The main objective of the Guidelines is to contribute to good corporate governance by clarifying the roles and responsibilities of managers and enabling them to perform their tasks while simultaneously securing the interest of stakeholders and other invested parties. The Guidelines include recommendation over and above that laid down in the relevant legislation and as such are more flexible, as it is difficult to set standards that are suitable for companies of all types and sizes.

One must bear in mind that the Act on Public Limited Companies stipulates that companies must have three decision-making bodies in a hierarchical relationship to one another: the Shareholders’ Meeting, the Board of Directors and the Chief Executive Officer (CEO). The power and influence of shareholders is thereby limited to the Shareholders’ Meetings, while the Board seeks its authority from the Shareholders’ Meeting and carries out the supreme authority between Shareholders’ Meetings. It is then the responsibility of the Board to recruit the Chief Executive Officer (one or more) and call them to account regarding the operations of the Company. The CEO is responsible for the day-to-day management of the Company and shall pursue the policies and instructions of the Board. A vital part of good corporate governance is following this three-way division of roles and responsibilities, bringing about a clear distinction between the powers and responsibilities of each party, and ensuring that the parties involved do not encroach on matters that are the responsibility of another.

The layout of the fifth edition of the Guidelines is quite different from the previous versions. The Guidelines which companies need to comply with or explain deviations from are now in a numbered sequence. A short introduction in a shaded text box can now be found at the beginning of most chapters of the Guidelines. This introductory text is meant to clarify the Guidelines contained in each chapter and companies are not required to report non-compliance with such remarks. Many provisions have additional commentary that is marked specifically as such. Companies are not required to report non-compliance with such commentary. To prevent any uncertainty regarding the requirements of the Guidelines, the wording has been harmonised so that now, for instance, the phrase “the Board shall” is always used when referring to obligations of the Board.

This version of the Guidelines is applicable from 1 June 2015.This means that this version covers decisions regarding corporate governance practices taken after that date. It may be more practical in some circumstances for procedures and standards in force to remain applicable until a certain point in time, such as the end of the fiscal year or until the next AGM.

Which companies are to apply the Corporate Governance Guidelines?

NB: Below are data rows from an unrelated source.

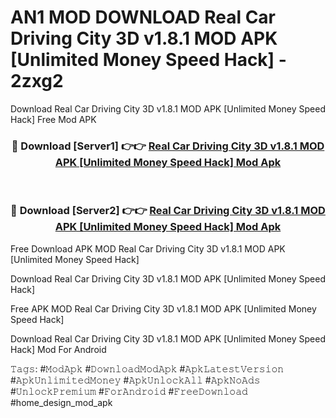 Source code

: # AN1 MOD DOWNLOAD Real Car Driving City 3D v1.8.1 MOD APK [Unlimited Money Speed Hack] - 2zxg2
Download Real Car Driving City 3D v1.8.1 MOD APK [Unlimited Money Speed Hack] Free Mod APK

<div align="center">
<h3>🔴 Download [Server1] 👉👉 <a href="https://apk-comot.site?title=Real_Car_Driving_City_3D_v1.8.1_MOD_APK_[Unlimited_Money_Speed_Hack]">Real Car Driving City 3D v1.8.1 MOD APK [Unlimited Money Speed Hack] Mod Apk</a></h3><br>

<h3>🔴 Download [Server2] 👉👉 <a href="https://apk-comot.site?title=Real_Car_Driving_City_3D_v1.8.1_MOD_APK_[Unlimited_Money_Speed_Hack]">Real Car Driving City 3D v1.8.1 MOD APK [Unlimited Money Speed Hack] Mod Apk</a></h3>
</div>


Free Download APK MOD Real Car Driving City 3D v1.8.1 MOD APK [Unlimited Money Speed Hack]

Download Real Car Driving City 3D v1.8.1 MOD APK [Unlimited Money Speed Hack] 

Free APK MOD Real Car Driving City 3D v1.8.1 MOD APK [Unlimited Money Speed Hack] 

Download Real Car Driving City 3D v1.8.1 MOD APK [Unlimited Money Speed Hack] Mod For Android

𝚃𝚊𝚐𝚜: #𝙼𝚘𝚍𝙰𝚙𝚔 #𝙳𝚘𝚠𝚗𝚕𝚘𝚊𝚍𝙼𝚘𝚍𝙰𝚙𝚔 #𝙰𝚙𝚔𝙻𝚊𝚝𝚎𝚜𝚝𝚅𝚎𝚛𝚜𝚒𝚘𝚗 #𝙰𝚙𝚔𝚄𝚗𝚕𝚒𝚖𝚒𝚝𝚎𝚍𝙼𝚘𝚗𝚎𝚢 #𝙰𝚙𝚔𝚄𝚗𝚕𝚘𝚌𝚔𝙰𝚕𝚕 #𝙰𝚙𝚔𝙽𝚘𝙰𝚍𝚜 #𝚄𝚗𝚕𝚘𝚌𝚔𝙿𝚛𝚎𝚖𝚒𝚞𝚖 #𝙵𝚘𝚛𝙰𝚗𝚍𝚛𝚘𝚒𝚍 #𝙵𝚛𝚎𝚎𝙳𝚘𝚠𝚗𝚕𝚘𝚊𝚍 #home_design_mod_apk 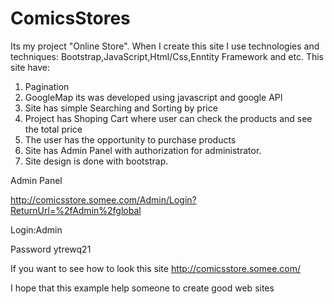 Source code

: # ComicsStores
Its my project "Online Store". When I create this site I use technologies and techniques: Bootstrap,JavaScript,Html/Css,Enntity Framework and etc.
This site have:
1) Pagination
2) GoogleMap its was developed using javascript and google API
3) Site has simple Searching and Sorting by price
5) Project has Shoping Cart where user can check the products and see the total price
4) The user has the opportunity to purchase products
5) Site has Admin Panel with authorization for administrator.
6) Site design is done with bootstrap.

Admin Panel

http://comicsstore.somee.com/Admin/Login?ReturnUrl=%2fAdmin%2fglobal

Login:Admin

Password ytrewq21

If you want to see how to look this site
http://comicsstore.somee.com/

I hope that this example help someone to create good web sites
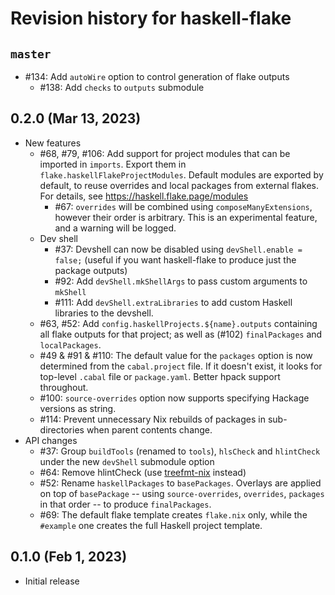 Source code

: # Revision history for haskell-flake

## `master`

- #134: Add `autoWire` option to control generation of flake outputs
    - #138: Add `checks` to `outputs` submodule

## 0.2.0 (Mar 13, 2023)

- New features
  - #68, #79, #106: Add support for project modules that can be imported in `imports`. Export them in `flake.haskellFlakeProjectModules`. Default modules are exported by default, to reuse overrides and local packages from external flakes. For details, see https://haskell.flake.page/modules
    - #67: `overrides` will be combined using `composeManyExtensions`, however their order is arbitrary. This is an experimental feature, and a warning will be logged.
  - Dev shell
    - #37: Devshell can now be disabled using `devShell.enable = false;` (useful if you want haskell-flake to produce just the package outputs)
    - #92: Add `devShell.mkShellArgs` to pass custom arguments to `mkShell`
    - #111: Add `devShell.extraLibraries` to add custom Haskell libraries to the devshell.
  - #63, #52: Add `config.haskellProjects.${name}.outputs` containing all flake outputs for that project; as well as (#102) `finalPackages` and `localPackages`.
  - #49 & #91 & #110: The default value for the `packages` option is now determined from the `cabal.project` file. If it doesn't exist, it looks for top-level `.cabal` file or `package.yaml`. Better hpack support throughout.
  - #100: `source-overrides` option now supports specifying Hackage versions as string.
  - #114: Prevent unnecessary Nix rebuilds of packages in sub-directories when parent contents change.
- API changes
  - #37: Group `buildTools` (renamed to `tools`), `hlsCheck` and `hlintCheck` under the new `devShell` submodule option
  - #64: Remove hlintCheck (use [treefmt-nix](https://github.com/numtide/treefmt-nix#flake-parts) instead)
  - #52: Rename `haskellPackages` to `basePackages`. Overlays are applied on top of `basePackage` -- using `source-overrides`, `overrides`, `packages` in that order -- to produce `finalPackages`.
  - #69: The default flake template creates `flake.nix` only, while the `#example` one creates the full Haskell project template.

## 0.1.0 (Feb 1, 2023)

- Initial release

The Guidelines on Corporate Governance are specifically targeted at public-interest entities, i.e. companies with securities listed on a regulated market, pension funds, financial institutions and insurance companies.Under Act No 79/2008 on Auditors, cf. Act No 80/2008 on Annual Accounts, the following undertakings are considered public-interest entities: a) legal person with registered domicile in Iceland and with securities listed on a regulated securities market in a State within the European Economic Area, in a Member State of the European Free Trade Association or in the Faroe Islands; b) pension funds with a fully valid operating permit; c) lending institutions pursuant to the Act on Financial Undertakings; d) undertakings with a license to operate insurance operations in accordance with the Insurance Act. It should be noted that financial undertakings, insurance companies and companies with securities listed on a regulated market must follow recognised Guidelines on corporate governance.Cf. Article 19(3) of the Act No 161/2002 on Financial Undertakings and Article 6(3) of the Insurance Act (Act No 56/2010).

The Guidelines on Corporate Governance can however benefit all companies, regardless of their size and activities. It is furthermore desirable for State-owned enterprises to adhere to Guidelines on Corporate Governance in their operations.

The ‘comply or explain’ principle

The Guidelines on Corporate Governance are based on the ‘comply or explain’ principle. The principle allows company boards the flexibility to decide the extent to which certain aspects of the Guidelines suit their companies. As such, a company can be considered to adhere to the Guidelines even if it deviates from some of its standards. The ‘comply or explain’ principle does however place on boards the burden of providing a detailed explanation for all deviations from the Guidelines in the Company’s corporate governance statement.

This arrangement offers more flexibility for companies to tailor the Guidelines on Corporate Governance to their size, structure and sector. This also encourages boards and managers to contemplate and evaluate their own corporate governance conduct regularly.

If a company decides to deviate from the Guidelines on Corporate Governance, it shall explain:

  • the way in which the Guidelines have been deviated from;
  • why the Guidelines have been deviated from;
  • how the decision to deviate from the recommendations in question was made within the Company;
  • what measures were taken to offset deviations and how they conform to the underlying objectives of the Guidelines, wholly or partially.
  • If the deviation is temporary, the Board shall explain how the Guidelines will later be met.

These explanations should be clearly set forth in the Company’s corporate governance statement, so that shareholders, investors and other invested parties can easily familiarise themselves with their content. The characteristics and special circumstances of the relevant company – such as size, organisation and ownership of the Company – shall be outlined.